MC – When did you start designing your awesome shirts?
CC – I first made one of my Skull Tees for my eldest daughter in about 2011. There was a princesses and pirates day at a local childrens’ centre. I was so pleased when my daughter said she wanted to be a pirate, I jumped at the chance to make her a pirate t’shirt. I made one for my (then) toddler too! I then made a few as birthday presents for kids we knew and it’s grown from that.
MC – Did you have a boring day job before that?
CC – Making things and blogging about it was something I was able to do around raising my children during nap times and after bedtimes. I still have that day job, but now the kids are in school and I schedule running my business around that timetable.
I also starting working in the art department of a secondary school about a year ago. As well as giving me a regular income while I establish and build my business. It also helps keeps me connected to what’s going on. I hear music and slang and see fashion and style at the school which all helps keep me in the loop.
MC – If so what made you decide to leave and create a new life?
CC – I choose to build my handmade business while being at home with my kids mostly because of being at home with my kids.
Before having my first daughter, I was studying textiles and procrastinating on how to turn those studies and all my other training and skills into a business. Having my kids put that development on hold for a bit.
When my youngest was still in her first year I decided to start blogging about all the things we did at home that were creative and to document the things I made. This was mostly to stop going insane. It is so easy for those things to go unnoticed in the avalanche of parenting duties and daily routines so flagging up the creative stuff we did really helped. Some of those creative projects were presents for people we knew and some of those turned into products.
MC – Tell me about your process, do you need quiet to work or are you rocking out?
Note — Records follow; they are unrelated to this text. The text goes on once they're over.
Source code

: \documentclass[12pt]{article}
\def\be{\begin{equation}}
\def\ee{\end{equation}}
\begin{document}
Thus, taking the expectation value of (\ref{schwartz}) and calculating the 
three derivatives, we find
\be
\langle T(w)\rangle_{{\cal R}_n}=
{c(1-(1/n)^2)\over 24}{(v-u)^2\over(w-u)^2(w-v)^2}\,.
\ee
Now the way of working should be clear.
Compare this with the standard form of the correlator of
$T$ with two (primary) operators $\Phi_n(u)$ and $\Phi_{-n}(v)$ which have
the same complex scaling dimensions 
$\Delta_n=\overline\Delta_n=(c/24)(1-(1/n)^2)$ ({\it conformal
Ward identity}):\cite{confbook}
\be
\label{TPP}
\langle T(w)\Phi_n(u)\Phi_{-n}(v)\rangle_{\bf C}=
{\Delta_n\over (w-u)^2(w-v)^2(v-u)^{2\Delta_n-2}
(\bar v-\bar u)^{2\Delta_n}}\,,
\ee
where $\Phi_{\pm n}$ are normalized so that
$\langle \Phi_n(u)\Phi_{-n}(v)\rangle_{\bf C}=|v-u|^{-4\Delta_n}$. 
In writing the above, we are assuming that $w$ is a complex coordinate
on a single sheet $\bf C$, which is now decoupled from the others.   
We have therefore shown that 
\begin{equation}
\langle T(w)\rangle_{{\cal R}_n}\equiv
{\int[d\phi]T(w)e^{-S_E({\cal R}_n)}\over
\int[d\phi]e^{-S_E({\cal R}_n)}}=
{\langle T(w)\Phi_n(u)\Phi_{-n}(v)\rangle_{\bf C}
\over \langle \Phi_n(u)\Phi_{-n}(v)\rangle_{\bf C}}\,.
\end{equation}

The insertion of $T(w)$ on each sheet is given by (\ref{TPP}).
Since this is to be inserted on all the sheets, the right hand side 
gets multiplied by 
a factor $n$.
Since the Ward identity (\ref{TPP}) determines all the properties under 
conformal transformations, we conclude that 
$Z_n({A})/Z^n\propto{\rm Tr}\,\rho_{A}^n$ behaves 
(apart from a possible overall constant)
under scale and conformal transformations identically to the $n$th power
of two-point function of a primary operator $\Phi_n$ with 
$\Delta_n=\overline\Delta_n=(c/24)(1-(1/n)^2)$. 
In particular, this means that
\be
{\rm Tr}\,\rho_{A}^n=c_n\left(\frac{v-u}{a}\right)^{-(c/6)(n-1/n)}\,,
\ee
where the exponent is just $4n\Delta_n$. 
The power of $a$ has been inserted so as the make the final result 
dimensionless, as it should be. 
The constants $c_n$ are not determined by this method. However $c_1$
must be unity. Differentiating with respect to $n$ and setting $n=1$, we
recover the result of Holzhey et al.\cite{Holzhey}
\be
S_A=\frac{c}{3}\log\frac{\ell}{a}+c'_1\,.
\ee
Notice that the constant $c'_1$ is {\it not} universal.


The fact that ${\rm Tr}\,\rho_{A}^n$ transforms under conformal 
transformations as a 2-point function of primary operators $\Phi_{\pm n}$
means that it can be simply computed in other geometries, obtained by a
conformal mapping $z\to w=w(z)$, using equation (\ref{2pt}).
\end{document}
CC – At this stage of my business I have to wear a lot of different hats. Sometimes I’m writing copy, taking product shots, editing photos, updating the site, researching new prints to work with, doing the accounting. During these times I need to focus and concentrate which can mean listening to music or no distraction at all.
When I’m actually making the tees, I can relax a bit as it’s all manual, I get a production line going and I don’t have to think too much. These times call for a bit of company and I could tell you this is when I listen to intellectual radios programmes, but I don’t! This is when my Netflix addiction comes in and I rack up some serous binge watching hours.
MC – Some of your designs are very Rock n’ Roll, What type of music inspires you?
CC – The 90s dance scene and rave culture is playing a massive part of my inspiration right now. I personally listen to all kinds of music while I’m working, but I’m really enjoying the renaissance of street wear and music from that time has been having. Lots of currant music, clothes, colours and iconography is reminding me of my adolescence. Discovering friends, clubbing, buying my own clothes and getting my first tastes of freedom.
MC – What kind of machines do you use to create your shirts?
CC – My equipment is very basic. I do everything on basic a Janome my mum bought for me when I was about 10 or 11. I’m on the verge of upgrading to another Janome. Probably a 2522LE. On my wish list is a Husqvarna Topaz 30 with all the extra software and extra hardware… you know, just in case someone wants to gift me…
MC – Is there something you would like to try and incorporate into your work but haven’t tried yet?
CC – I love working with great printed cottons by existing designers, but my ambition is to go back to designing and printing my own prints at some point in the future. I also have a zillion ideas of products I would like to add to my range and how I would like to expand the lines. I could tell you some of those ideas, but then I’d have to kill you.
MC – Where do you see yourself in 10 years?
CC – I will have nailed the life/work balance of course. Living by the sea, still being passionate about the things I make. I’d like think I would have a team working with me by then, taking over the world one tee at a time. I would hope I would have learned a lot about running a business by then so that I would be in a position to mentor other people in building their own handmade businesses. That would be great.
If you are in the Spitalfields area every Saturday you MUST stop but and pick up some awesome gifts from Cleo at her stall.
Support independent crafts.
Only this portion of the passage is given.